De NMa heeft vorig jaar een publieke oproep gedaan om problemen rondom
internetverkoop te melden. Dit leverde 131 signalen op. Aanvullend
heeft de NMa twee uitgebreide enquêtes uitgezet in de witgoedsector en
in de horlogesector. De bereidheid om deel te nemen aan de enquête was
aanvankelijk beperkt. Pas na een telefonische nabelactie ging de
respons omhoog. Dat verbaast mij oprecht, zegt Pieter Kalbfleisch
voorzitter van de Raad van Bestuur van de NMa. Zeker omdat
internetwinkeliers veelvuldig hebben geklaagd over de oneerlijke
concurrentie die hen wordt aangedaan en nu nadrukkelijk de kans hadden
om documenten op te sturen die als bewijs kunnen dienen. Immers,
zonder bewijs hebben wij geen zaak en starten wij geen onderzoek.
Bij het merendeel van de ontvangen signalen en de reacties op de
enquêtes die de NMa heeft uitgezet, ontbraken documenten die door de
NMa als bewijs gebruikt kunnen worden, zoals contracten, brieven en
e-mails.
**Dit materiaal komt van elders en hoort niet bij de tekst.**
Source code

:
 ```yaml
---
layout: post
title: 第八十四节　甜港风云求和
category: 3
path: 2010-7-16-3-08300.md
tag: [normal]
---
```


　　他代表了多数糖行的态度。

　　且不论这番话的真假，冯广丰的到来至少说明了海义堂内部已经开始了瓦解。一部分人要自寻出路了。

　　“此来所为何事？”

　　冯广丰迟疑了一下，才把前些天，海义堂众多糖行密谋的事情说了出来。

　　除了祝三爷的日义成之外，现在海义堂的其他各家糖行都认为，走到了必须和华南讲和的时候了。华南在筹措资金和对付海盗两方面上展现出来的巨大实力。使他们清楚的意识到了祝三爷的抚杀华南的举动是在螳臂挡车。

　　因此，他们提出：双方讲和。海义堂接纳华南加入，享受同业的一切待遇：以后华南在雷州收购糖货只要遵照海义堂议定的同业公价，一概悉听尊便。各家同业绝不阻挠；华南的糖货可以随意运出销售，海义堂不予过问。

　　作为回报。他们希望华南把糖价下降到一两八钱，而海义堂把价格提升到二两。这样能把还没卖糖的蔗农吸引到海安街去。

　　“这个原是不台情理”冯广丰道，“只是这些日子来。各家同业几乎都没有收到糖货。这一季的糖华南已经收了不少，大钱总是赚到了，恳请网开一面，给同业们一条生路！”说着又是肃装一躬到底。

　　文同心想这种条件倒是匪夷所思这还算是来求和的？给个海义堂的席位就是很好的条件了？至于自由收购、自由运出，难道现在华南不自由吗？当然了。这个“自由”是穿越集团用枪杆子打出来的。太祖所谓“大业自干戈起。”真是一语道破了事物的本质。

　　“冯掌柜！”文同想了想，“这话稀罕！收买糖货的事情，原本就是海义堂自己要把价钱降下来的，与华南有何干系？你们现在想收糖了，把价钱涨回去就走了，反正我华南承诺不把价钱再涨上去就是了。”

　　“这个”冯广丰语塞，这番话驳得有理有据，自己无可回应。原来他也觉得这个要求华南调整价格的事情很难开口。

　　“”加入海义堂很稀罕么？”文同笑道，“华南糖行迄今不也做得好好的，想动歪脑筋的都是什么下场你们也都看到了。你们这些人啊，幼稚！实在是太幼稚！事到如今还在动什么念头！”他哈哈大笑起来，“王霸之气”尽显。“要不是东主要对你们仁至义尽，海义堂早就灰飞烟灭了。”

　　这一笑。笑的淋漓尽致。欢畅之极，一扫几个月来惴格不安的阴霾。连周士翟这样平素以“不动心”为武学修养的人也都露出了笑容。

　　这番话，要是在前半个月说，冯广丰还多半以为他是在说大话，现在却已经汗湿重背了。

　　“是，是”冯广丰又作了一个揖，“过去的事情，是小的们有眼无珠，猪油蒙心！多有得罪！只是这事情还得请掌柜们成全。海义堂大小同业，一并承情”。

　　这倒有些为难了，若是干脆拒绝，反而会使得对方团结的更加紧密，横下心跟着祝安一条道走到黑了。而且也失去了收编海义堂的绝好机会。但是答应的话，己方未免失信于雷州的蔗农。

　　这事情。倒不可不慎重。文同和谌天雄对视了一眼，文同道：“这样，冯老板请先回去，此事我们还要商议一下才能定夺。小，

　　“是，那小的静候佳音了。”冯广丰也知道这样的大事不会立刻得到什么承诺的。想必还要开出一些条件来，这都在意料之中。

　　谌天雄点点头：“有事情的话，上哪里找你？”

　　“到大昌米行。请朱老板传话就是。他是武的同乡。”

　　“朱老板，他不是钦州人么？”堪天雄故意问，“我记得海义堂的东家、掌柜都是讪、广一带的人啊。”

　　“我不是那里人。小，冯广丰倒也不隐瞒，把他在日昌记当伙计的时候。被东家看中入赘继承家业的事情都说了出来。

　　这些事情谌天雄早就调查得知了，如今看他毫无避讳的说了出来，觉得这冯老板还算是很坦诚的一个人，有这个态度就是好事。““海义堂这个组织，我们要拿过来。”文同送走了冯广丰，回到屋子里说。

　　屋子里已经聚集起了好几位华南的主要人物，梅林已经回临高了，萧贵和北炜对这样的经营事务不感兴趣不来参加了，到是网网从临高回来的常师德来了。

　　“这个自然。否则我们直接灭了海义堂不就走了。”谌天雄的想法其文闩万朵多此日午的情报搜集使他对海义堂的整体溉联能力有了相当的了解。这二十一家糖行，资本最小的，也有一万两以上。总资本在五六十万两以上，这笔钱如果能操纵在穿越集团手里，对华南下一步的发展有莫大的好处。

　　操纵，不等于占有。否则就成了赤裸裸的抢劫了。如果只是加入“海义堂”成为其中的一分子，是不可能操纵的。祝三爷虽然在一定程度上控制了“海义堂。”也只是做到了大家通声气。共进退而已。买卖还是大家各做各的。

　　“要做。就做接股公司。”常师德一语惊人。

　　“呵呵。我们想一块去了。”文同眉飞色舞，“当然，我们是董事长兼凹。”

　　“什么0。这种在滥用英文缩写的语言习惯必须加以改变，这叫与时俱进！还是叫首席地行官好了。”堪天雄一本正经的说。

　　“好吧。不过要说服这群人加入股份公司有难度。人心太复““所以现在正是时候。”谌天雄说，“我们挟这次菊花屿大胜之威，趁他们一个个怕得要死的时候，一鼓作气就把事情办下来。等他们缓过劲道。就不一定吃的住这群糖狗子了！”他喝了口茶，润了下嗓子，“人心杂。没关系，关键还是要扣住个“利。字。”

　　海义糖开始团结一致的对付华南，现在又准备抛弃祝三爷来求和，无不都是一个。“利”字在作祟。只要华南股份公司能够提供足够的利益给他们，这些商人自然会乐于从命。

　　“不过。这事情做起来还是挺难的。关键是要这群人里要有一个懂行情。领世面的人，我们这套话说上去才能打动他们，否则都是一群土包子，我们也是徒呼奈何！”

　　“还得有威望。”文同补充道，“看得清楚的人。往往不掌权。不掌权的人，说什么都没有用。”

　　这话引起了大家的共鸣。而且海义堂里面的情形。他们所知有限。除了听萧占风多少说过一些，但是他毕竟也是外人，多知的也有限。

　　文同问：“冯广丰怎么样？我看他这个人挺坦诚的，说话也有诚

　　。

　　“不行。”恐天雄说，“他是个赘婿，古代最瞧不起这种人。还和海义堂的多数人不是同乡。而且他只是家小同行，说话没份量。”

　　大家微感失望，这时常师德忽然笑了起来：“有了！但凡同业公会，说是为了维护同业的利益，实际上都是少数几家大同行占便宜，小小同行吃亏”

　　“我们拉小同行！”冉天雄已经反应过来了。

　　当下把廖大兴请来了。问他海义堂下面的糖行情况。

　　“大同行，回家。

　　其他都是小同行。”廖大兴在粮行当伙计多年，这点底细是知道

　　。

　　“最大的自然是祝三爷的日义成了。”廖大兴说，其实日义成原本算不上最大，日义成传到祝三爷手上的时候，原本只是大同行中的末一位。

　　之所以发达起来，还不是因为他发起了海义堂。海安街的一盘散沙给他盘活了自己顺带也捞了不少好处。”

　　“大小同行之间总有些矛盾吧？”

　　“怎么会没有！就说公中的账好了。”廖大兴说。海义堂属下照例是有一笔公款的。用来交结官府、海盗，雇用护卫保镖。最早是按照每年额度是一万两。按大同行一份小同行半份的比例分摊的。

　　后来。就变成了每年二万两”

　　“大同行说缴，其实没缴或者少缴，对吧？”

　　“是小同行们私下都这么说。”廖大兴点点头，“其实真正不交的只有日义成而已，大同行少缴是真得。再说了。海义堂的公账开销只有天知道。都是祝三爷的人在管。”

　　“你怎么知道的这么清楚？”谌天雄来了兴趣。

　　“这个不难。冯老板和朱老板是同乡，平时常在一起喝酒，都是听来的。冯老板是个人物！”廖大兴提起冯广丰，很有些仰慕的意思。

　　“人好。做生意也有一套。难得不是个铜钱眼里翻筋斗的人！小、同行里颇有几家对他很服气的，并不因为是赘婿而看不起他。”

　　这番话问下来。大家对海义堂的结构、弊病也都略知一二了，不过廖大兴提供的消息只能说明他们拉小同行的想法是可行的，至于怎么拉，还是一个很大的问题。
In die gevallen waarin deze documenten wel waren meegestuurd,
gaven deze onvoldoende aanwijzingen voor een onderzoek naar een
mededingingsrechtelijke overtreding.
Het grootste deel van de respons (61%) ging over zogenoemde verticale
prijsbinding dat in beginsel verboden is op basis van de
Mededingingswet. Bij verticale prijsbinding legt de fabrikant
eenzijdig aan de detaillist een vaste consumentenprijs of een minimum
verkoopprijs op. Er waren onvoldoende aanwijzingen voor een
mededingingsrechtelijk onderzoek naar verticale prijsbinding. De
overige respons ging over leveringsweigering (27%) of het hanteren van
verschillende voorwaarden door leveranciers (dual pricing, 12%).
Internetwinkeliers gaven bijvoorbeeld aan dat zij van leveranciers
direct of indirect (via bonussystemen) hogere inkoopprijzen krijgen
dan reguliere winkeliers. Leveringsweigering en dual pricing zijn op
zichzelf niet verboden, gelet op de handelingsvrijheid die een
ondernemer heeft. Deze vormen van een verticale overeenkomst kunnen
wel verboden zijn als er sprake is van een economische machtspositie.
Daarvoor waren geen aanwijzingen in de signalen en enquêtes. De NMa
wijst erop dat ondernemers die een geschil hebben met hun leverancier
ook terecht kunnen bij de civiele rechter.
De NMa hecht veel waarde aan signalen, bij voorkeur onderbouwd door
documenten, die zij krijgt van ondernemers over mogelijke
overtredingen van de Mededingingswet. Dankzij deze signalen kan de NMa
haar kennis over een sector vergroten en mogelijk overtredingen
opsporen. De NMa krijgt jaarlijks zon 4000 signalen over mogelijke
overtredingen van de Mededingingswet.